● The problem
Quote the records in full and leave their pictures out.

● Input data
[Start of Attachment]

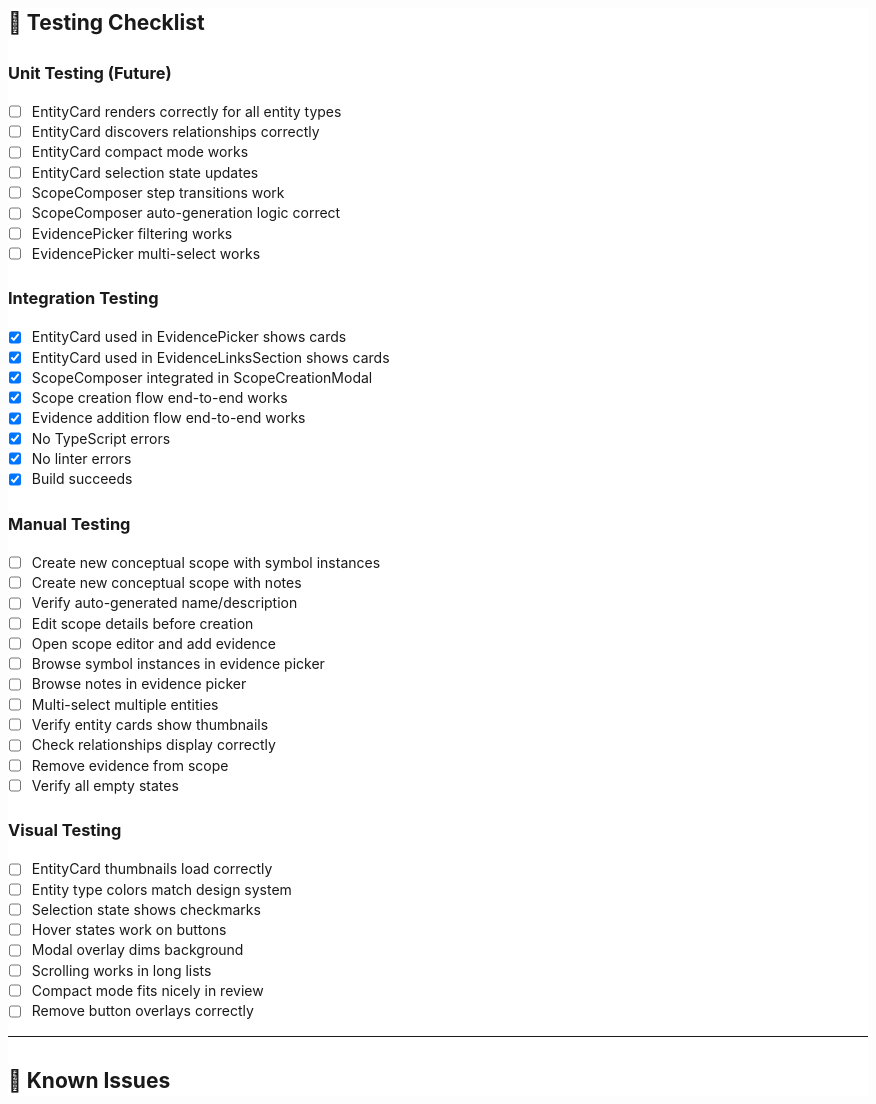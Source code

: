 
## 🧪 Testing Checklist

### Unit Testing (Future)
- [ ] EntityCard renders correctly for all entity types
- [ ] EntityCard discovers relationships correctly
- [ ] EntityCard compact mode works
- [ ] EntityCard selection state updates
- [ ] ScopeComposer step transitions work
- [ ] ScopeComposer auto-generation logic correct
- [ ] EvidencePicker filtering works
- [ ] EvidencePicker multi-select works

### Integration Testing
- [x] EntityCard used in EvidencePicker shows cards
- [x] EntityCard used in EvidenceLinksSection shows cards
- [x] ScopeComposer integrated in ScopeCreationModal
- [x] Scope creation flow end-to-end works
- [x] Evidence addition flow end-to-end works
- [x] No TypeScript errors
- [x] No linter errors
- [x] Build succeeds

### Manual Testing
- [ ] Create new conceptual scope with symbol instances
- [ ] Create new conceptual scope with notes
- [ ] Verify auto-generated name/description
- [ ] Edit scope details before creation
- [ ] Open scope editor and add evidence
- [ ] Browse symbol instances in evidence picker
- [ ] Browse notes in evidence picker
- [ ] Multi-select multiple entities
- [ ] Verify entity cards show thumbnails
- [ ] Check relationships display correctly
- [ ] Remove evidence from scope
- [ ] Verify all empty states

### Visual Testing
- [ ] EntityCard thumbnails load correctly
- [ ] Entity type colors match design system
- [ ] Selection state shows checkmarks
- [ ] Hover states work on buttons
- [ ] Modal overlay dims background
- [ ] Scrolling works in long lists
- [ ] Compact mode fits nicely in review
- [ ] Remove button overlays correctly

---

## 🐛 Known Issues
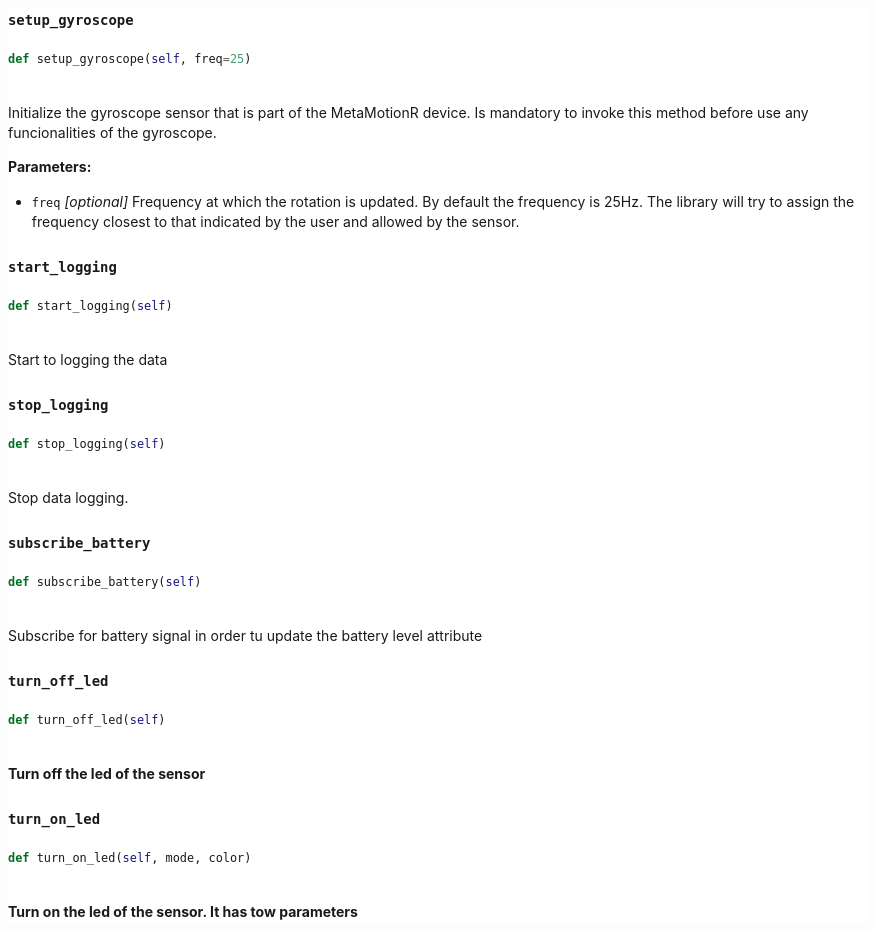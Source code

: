 
### <span class="api-func">`setup_gyroscope`</span>

```py
def setup_gyroscope(self, freq=25)
```

<br>Initialize the gyroscope sensor that is part of the MetaMotionR device. Is mandatory to
invoke this method before use any funcionalities of the gyroscope.

**Parameters:**

 * `freq` *[optional]* Frequency at which the rotation is updated. By default the frequency is 25Hz. The library
 will try to assign the frequency closest to that indicated by the user and allowed by the sensor.


### <span class="api-func">`start_logging`</span>

```py
def start_logging(self)
```

<br>Start to logging the data


### <span class="api-func">`stop_logging`</span>

```py
def stop_logging(self)
```

<br>Stop data logging.


### <span class="api-func">`subscribe_battery`</span>

```py
def subscribe_battery(self)
```

<br>Subscribe for battery signal in order tu update the battery level attribute


### <span class="api-func">`turn_off_led`</span>

```py
def turn_off_led(self)
```

<br>**Turn off the led of the sensor**


### <span class="api-func">`turn_on_led`</span>

```py
def turn_on_led(self, mode, color)
```

<br>**Turn on the led of the sensor. It has tow parameters**
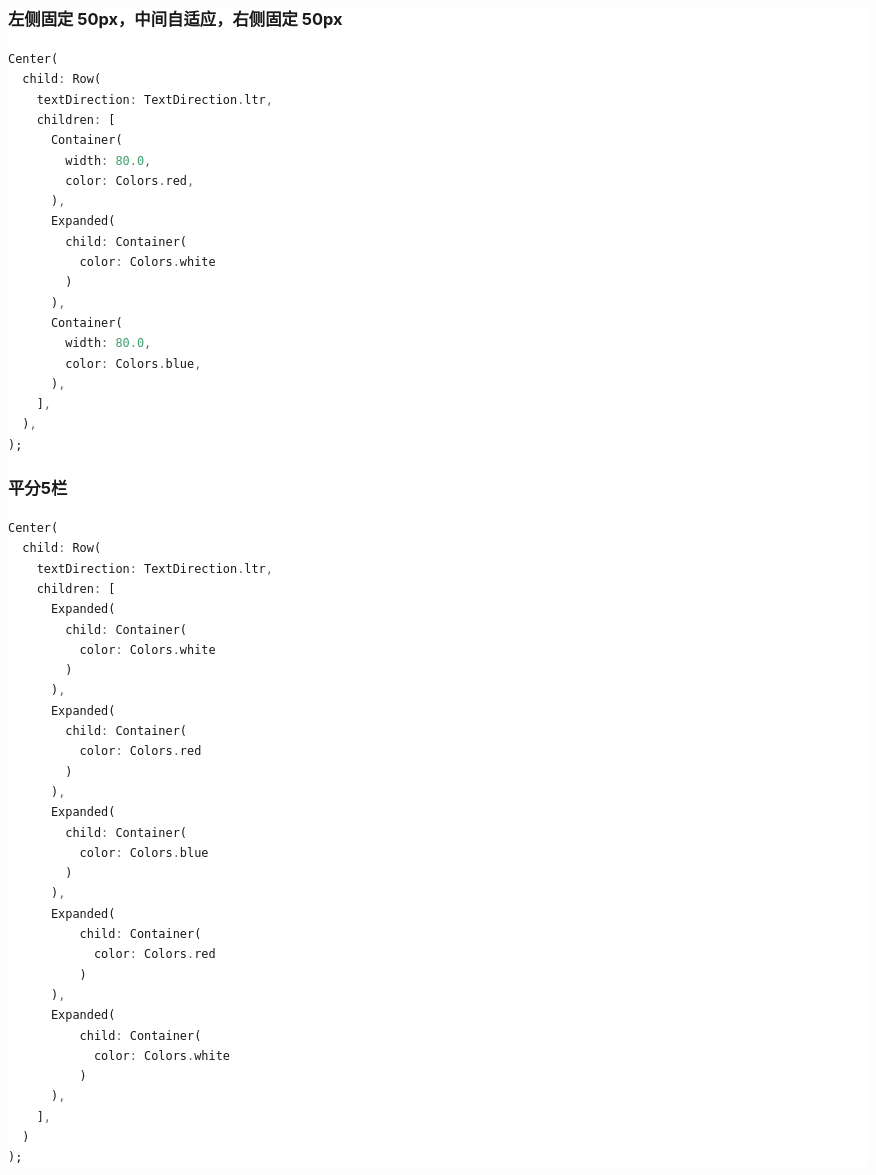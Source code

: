 ### 左侧固定 50px，中间自适应，右侧固定 50px

```dart
Center(
  child: Row(
    textDirection: TextDirection.ltr,
    children: [
      Container(
        width: 80.0,
        color: Colors.red,
      ),
      Expanded(
        child: Container(
          color: Colors.white     
        )    
      ),
      Container(
        width: 80.0,
        color: Colors.blue,
      ),
    ],
  ),
);
```

### 平分5栏

```dart
Center(
  child: Row(
    textDirection: TextDirection.ltr,
    children: [
      Expanded(
        child: Container(
          color: Colors.white     
        )    
      ),
      Expanded(
        child: Container(
          color: Colors.red
        )    
      ),
      Expanded(
        child: Container(
          color: Colors.blue
        )    
      ),
      Expanded(
          child: Container(
            color: Colors.red
          )    
      ),
      Expanded(
          child: Container(
            color: Colors.white     
          )    
      ),
    ],
  )
);
```
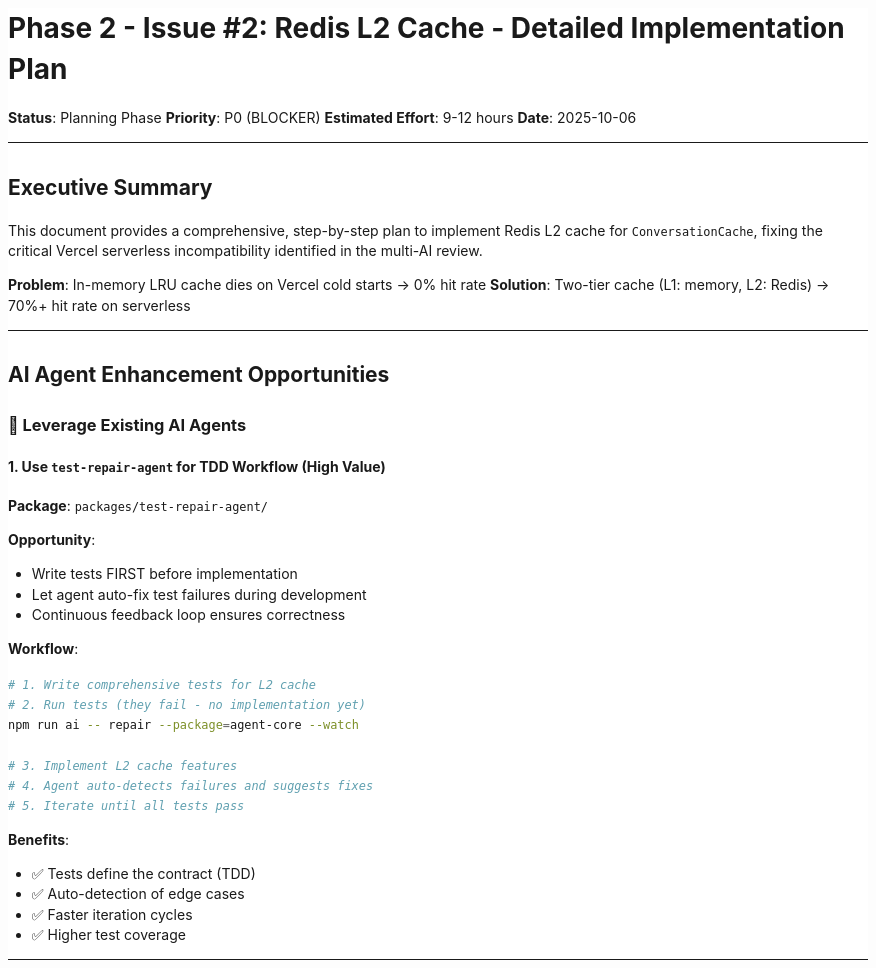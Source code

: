 # Phase 2 - Issue #2: Redis L2 Cache - Detailed Implementation Plan

**Status**: Planning Phase
**Priority**: P0 (BLOCKER)
**Estimated Effort**: 9-12 hours
**Date**: 2025-10-06

---

## Executive Summary

This document provides a comprehensive, step-by-step plan to implement Redis L2 cache for `ConversationCache`, fixing the critical Vercel serverless incompatibility identified in the multi-AI review.

**Problem**: In-memory LRU cache dies on Vercel cold starts → 0% hit rate
**Solution**: Two-tier cache (L1: memory, L2: Redis) → 70%+ hit rate on serverless

---

## AI Agent Enhancement Opportunities

### 🤖 Leverage Existing AI Agents

#### **1. Use `test-repair-agent` for TDD Workflow** (High Value)
**Package**: `packages/test-repair-agent/`

**Opportunity**:
- Write tests FIRST before implementation
- Let agent auto-fix test failures during development
- Continuous feedback loop ensures correctness

**Workflow**:
```bash
# 1. Write comprehensive tests for L2 cache
# 2. Run tests (they fail - no implementation yet)
npm run ai -- repair --package=agent-core --watch

# 3. Implement L2 cache features
# 4. Agent auto-detects failures and suggests fixes
# 5. Iterate until all tests pass
```

**Benefits**:
- ✅ Tests define the contract (TDD)
- ✅ Auto-detection of edge cases
- ✅ Faster iteration cycles
- ✅ Higher test coverage

---

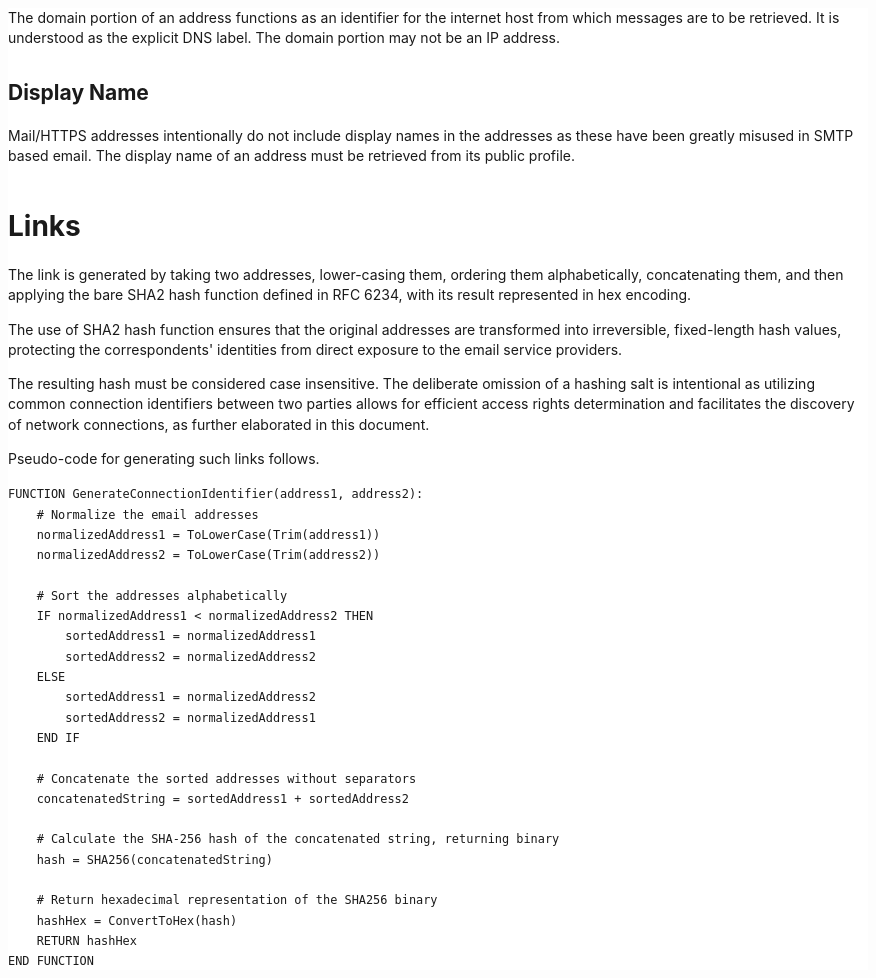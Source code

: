 The domain portion of an address functions as an identifier for the internet host from which messages are to be retrieved. It is understood as the explicit DNS label. The domain portion may not be an IP address.

## Display Name

Mail/HTTPS addresses intentionally do not include display names in the addresses as these have been greatly misused in SMTP based email. The display name of an address must be retrieved from its public profile.

# Links

The link is generated by taking two addresses, lower-casing them, ordering them alphabetically, concatenating them, and then applying the bare SHA2 hash function defined in RFC 6234, with its result represented in hex encoding.

The use of SHA2 hash function ensures that the original addresses are transformed into irreversible, fixed-length hash values, protecting the correspondents' identities from direct exposure to the email service providers.

The resulting hash must be considered case insensitive. The deliberate omission of a hashing salt is intentional as utilizing common connection identifiers between two parties allows for efficient access rights determination and facilitates the discovery of network connections, as further elaborated in this document.

Pseudo-code for generating such links follows.

```
FUNCTION GenerateConnectionIdentifier(address1, address2):
    # Normalize the email addresses
    normalizedAddress1 = ToLowerCase(Trim(address1))
    normalizedAddress2 = ToLowerCase(Trim(address2))

    # Sort the addresses alphabetically
    IF normalizedAddress1 < normalizedAddress2 THEN
        sortedAddress1 = normalizedAddress1
        sortedAddress2 = normalizedAddress2
    ELSE
        sortedAddress1 = normalizedAddress2
        sortedAddress2 = normalizedAddress1
    END IF

    # Concatenate the sorted addresses without separators
    concatenatedString = sortedAddress1 + sortedAddress2

    # Calculate the SHA-256 hash of the concatenated string, returning binary
    hash = SHA256(concatenatedString)

    # Return hexadecimal representation of the SHA256 binary
    hashHex = ConvertToHex(hash)    
    RETURN hashHex
END FUNCTION
```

[End of Attachment]

● Answer box
Source code

: 
## 🧪 Testing Checklist

### Unit Testing (Future)
- [ ] EntityCard renders correctly for all entity types
- [ ] EntityCard discovers relationships correctly
- [ ] EntityCard compact mode works
- [ ] EntityCard selection state updates
- [ ] ScopeComposer step transitions work
- [ ] ScopeComposer auto-generation logic correct
- [ ] EvidencePicker filtering works
- [ ] EvidencePicker multi-select works

### Integration Testing
- [x] EntityCard used in EvidencePicker shows cards
- [x] EntityCard used in EvidenceLinksSection shows cards
- [x] ScopeComposer integrated in ScopeCreationModal
- [x] Scope creation flow end-to-end works
- [x] Evidence addition flow end-to-end works
- [x] No TypeScript errors
- [x] No linter errors
- [x] Build succeeds

### Manual Testing
- [ ] Create new conceptual scope with symbol instances
- [ ] Create new conceptual scope with notes
- [ ] Verify auto-generated name/description
- [ ] Edit scope details before creation
- [ ] Open scope editor and add evidence
- [ ] Browse symbol instances in evidence picker
- [ ] Browse notes in evidence picker
- [ ] Multi-select multiple entities
- [ ] Verify entity cards show thumbnails
- [ ] Check relationships display correctly
- [ ] Remove evidence from scope
- [ ] Verify all empty states

### Visual Testing
- [ ] EntityCard thumbnails load correctly
- [ ] Entity type colors match design system
- [ ] Selection state shows checkmarks
- [ ] Hover states work on buttons
- [ ] Modal overlay dims background
- [ ] Scrolling works in long lists
- [ ] Compact mode fits nicely in review
- [ ] Remove button overlays correctly

---

## 🐛 Known Issues
Source code

: 
### <span class="api-func">`setup_gyroscope`</span>

```py
def setup_gyroscope(self, freq=25)
```

<br>Initialize the gyroscope sensor that is part of the MetaMotionR device. Is mandatory to
invoke this method before use any funcionalities of the gyroscope.

**Parameters:**

 * `freq` *[optional]* Frequency at which the rotation is updated. By default the frequency is 25Hz. The library
 will try to assign the frequency closest to that indicated by the user and allowed by the sensor.


### <span class="api-func">`start_logging`</span>

```py
def start_logging(self)
```

<br>Start to logging the data


### <span class="api-func">`stop_logging`</span>

```py
def stop_logging(self)
```

<br>Stop data logging.


### <span class="api-func">`subscribe_battery`</span>

```py
def subscribe_battery(self)
```

<br>Subscribe for battery signal in order tu update the battery level attribute


### <span class="api-func">`turn_off_led`</span>

```py
def turn_off_led(self)
```

<br>**Turn off the led of the sensor**


### <span class="api-func">`turn_on_led`</span>

```py
def turn_on_led(self, mode, color)
```

<br>**Turn on the led of the sensor. It has tow parameters**
Source code

: ### 左侧固定 50px，中间自适应，右侧固定 50px

```dart
Center(
  child: Row(
    textDirection: TextDirection.ltr,
    children: [
      Container(
        width: 80.0,
        color: Colors.red,
      ),
      Expanded(
        child: Container(
          color: Colors.white     
        )    
      ),
      Container(
        width: 80.0,
        color: Colors.blue,
      ),
    ],
  ),
);
```

### 平分5栏

```dart
Center(
  child: Row(
    textDirection: TextDirection.ltr,
    children: [
      Expanded(
        child: Container(
          color: Colors.white     
        )    
      ),
      Expanded(
        child: Container(
          color: Colors.red
        )    
      ),
      Expanded(
        child: Container(
          color: Colors.blue
        )    
      ),
      Expanded(
          child: Container(
            color: Colors.red
          )    
      ),
      Expanded(
          child: Container(
            color: Colors.white     
          )    
      ),
    ],
  )
);
```
Source code

: # Phase 2 - Issue #2: Redis L2 Cache - Detailed Implementation Plan

**Status**: Planning Phase
**Priority**: P0 (BLOCKER)
**Estimated Effort**: 9-12 hours
**Date**: 2025-10-06

---

## Executive Summary

This document provides a comprehensive, step-by-step plan to implement Redis L2 cache for `ConversationCache`, fixing the critical Vercel serverless incompatibility identified in the multi-AI review.

**Problem**: In-memory LRU cache dies on Vercel cold starts → 0% hit rate
**Solution**: Two-tier cache (L1: memory, L2: Redis) → 70%+ hit rate on serverless

---

## AI Agent Enhancement Opportunities

### 🤖 Leverage Existing AI Agents

#### **1. Use `test-repair-agent` for TDD Workflow** (High Value)
**Package**: `packages/test-repair-agent/`

**Opportunity**:
- Write tests FIRST before implementation
- Let agent auto-fix test failures during development
- Continuous feedback loop ensures correctness

**Workflow**:
```bash
# 1. Write comprehensive tests for L2 cache
# 2. Run tests (they fail - no implementation yet)
npm run ai -- repair --package=agent-core --watch

# 3. Implement L2 cache features
# 4. Agent auto-detects failures and suggests fixes
# 5. Iterate until all tests pass
```

**Benefits**:
- ✅ Tests define the contract (TDD)
- ✅ Auto-detection of edge cases
- ✅ Faster iteration cycles
- ✅ Higher test coverage

---

Source code

: The domain portion of an address functions as an identifier for the internet host from which messages are to be retrieved. It is understood as the explicit DNS label. The domain portion may not be an IP address.

## Display Name

Mail/HTTPS addresses intentionally do not include display names in the addresses as these have been greatly misused in SMTP based email. The display name of an address must be retrieved from its public profile.

# Links

The link is generated by taking two addresses, lower-casing them, ordering them alphabetically, concatenating them, and then applying the bare SHA2 hash function defined in RFC 6234, with its result represented in hex encoding.

The use of SHA2 hash function ensures that the original addresses are transformed into irreversible, fixed-length hash values, protecting the correspondents' identities from direct exposure to the email service providers.

The resulting hash must be considered case insensitive. The deliberate omission of a hashing salt is intentional as utilizing common connection identifiers between two parties allows for efficient access rights determination and facilitates the discovery of network connections, as further elaborated in this document.

Pseudo-code for generating such links follows.

```
FUNCTION GenerateConnectionIdentifier(address1, address2):
    # Normalize the email addresses
    normalizedAddress1 = ToLowerCase(Trim(address1))
    normalizedAddress2 = ToLowerCase(Trim(address2))

    # Sort the addresses alphabetically
    IF normalizedAddress1 < normalizedAddress2 THEN
        sortedAddress1 = normalizedAddress1
        sortedAddress2 = normalizedAddress2
    ELSE
        sortedAddress1 = normalizedAddress2
        sortedAddress2 = normalizedAddress1
    END IF

    # Concatenate the sorted addresses without separators
    concatenatedString = sortedAddress1 + sortedAddress2

    # Calculate the SHA-256 hash of the concatenated string, returning binary
    hash = SHA256(concatenatedString)

    # Return hexadecimal representation of the SHA256 binary
    hashHex = ConvertToHex(hash)    
    RETURN hashHex
END FUNCTION
```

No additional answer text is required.